Yohan Fikri
PADA SUATU JUNI YANG MURUNG
Kita saksikan jalan raya dan kemacetan
seperti sajak-sajak dan iklan-iklan
saling berdesakan, berebut halaman
di badan koran mingguan
Kita, duduk di langkan
sebuah kafe, menjadi sepasang sajak cinta
yang sebentar tak ingin peduli
pada segala peristiwa yang terjadi
: Musisi memakai ganja,
diskon pidana seorang jaksa wanita,
atau, berbagai macam bentuk berita
yang (bahkan) tak memberitakan apa-apa
— selain hanya kebohongan yang diulang-ulang.
Sesekali, kita membincangkan
sesuatu yang tak lagi
begitu penting kita bincangkan, sebetulnya
— masa lalu serta luka-luka
yang (meski) telah kita lunasi,
kadang masih terasa ganjil di kepala.
“Ingatan memang bukan tempat yang tepat
untuk mengabadikan kebaikan-kebaikan, bukan?”

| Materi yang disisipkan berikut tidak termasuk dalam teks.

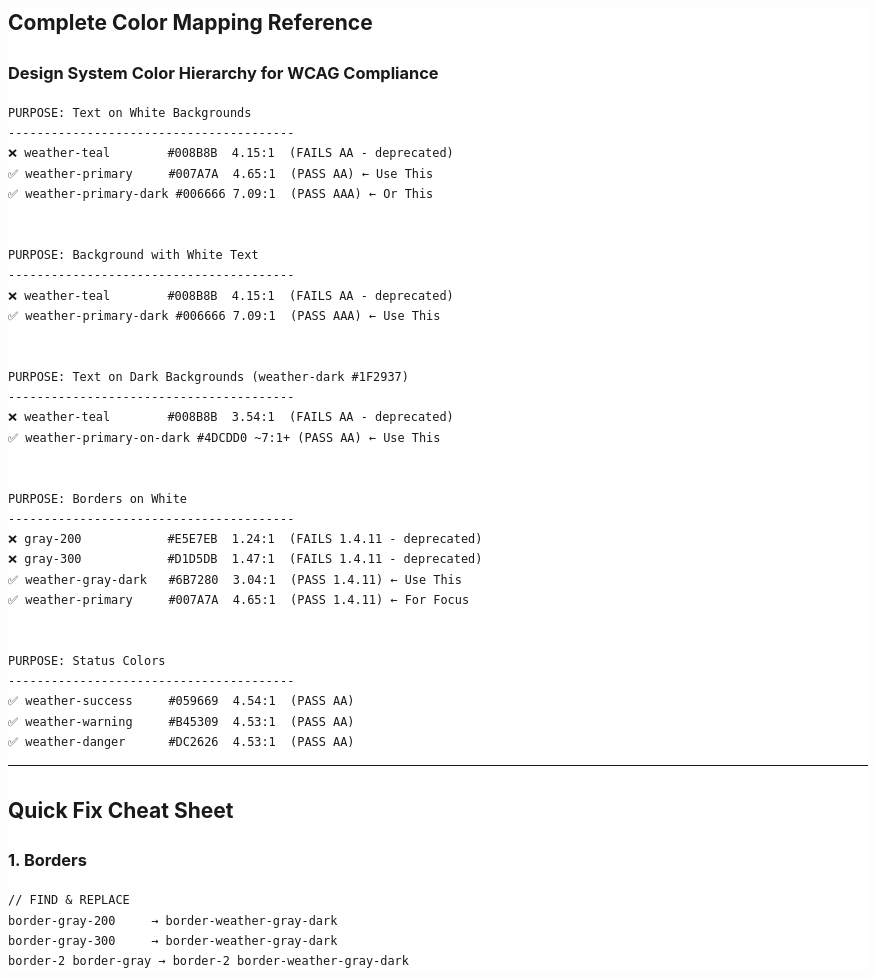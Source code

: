 ## Complete Color Mapping Reference

### Design System Color Hierarchy for WCAG Compliance

```
PURPOSE: Text on White Backgrounds
----------------------------------------
❌ weather-teal        #008B8B  4.15:1  (FAILS AA - deprecated)
✅ weather-primary     #007A7A  4.65:1  (PASS AA) ← Use This
✅ weather-primary-dark #006666 7.09:1  (PASS AAA) ← Or This


PURPOSE: Background with White Text
----------------------------------------
❌ weather-teal        #008B8B  4.15:1  (FAILS AA - deprecated)
✅ weather-primary-dark #006666 7.09:1  (PASS AAA) ← Use This


PURPOSE: Text on Dark Backgrounds (weather-dark #1F2937)
----------------------------------------
❌ weather-teal        #008B8B  3.54:1  (FAILS AA - deprecated)
✅ weather-primary-on-dark #4DCDD0 ~7:1+ (PASS AA) ← Use This


PURPOSE: Borders on White
----------------------------------------
❌ gray-200            #E5E7EB  1.24:1  (FAILS 1.4.11 - deprecated)
❌ gray-300            #D1D5DB  1.47:1  (FAILS 1.4.11 - deprecated)
✅ weather-gray-dark   #6B7280  3.04:1  (PASS 1.4.11) ← Use This
✅ weather-primary     #007A7A  4.65:1  (PASS 1.4.11) ← For Focus


PURPOSE: Status Colors
----------------------------------------
✅ weather-success     #059669  4.54:1  (PASS AA)
✅ weather-warning     #B45309  4.53:1  (PASS AA)
✅ weather-danger      #DC2626  4.53:1  (PASS AA)
```

---

## Quick Fix Cheat Sheet

### 1. Borders
```tsx
// FIND & REPLACE
border-gray-200     → border-weather-gray-dark
border-gray-300     → border-weather-gray-dark
border-2 border-gray → border-2 border-weather-gray-dark
```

Di saat-saat tertentu, aku hanya ingin
menjadi sunyi sebuah spasi bagi
paragraf panjang keluhan-keluhanmu
agar terbaca, kelakar hambar
yang berharap kau tertawai, atau,
sekadar denyar — yang meski samar, kurasa benar
sedang menyebut namamu berulang kali.
“Adakah cara membuat pertemuan ini
tumbuh semakin panjang?”
tanyaku pada suatu Juni yang murung,
ketika kulihat jarum pada arloji
menjadi semacam mesin pemotong rumput,
hendak memangkas perjumpaan kita
yang masih kuncup daun.
(2021)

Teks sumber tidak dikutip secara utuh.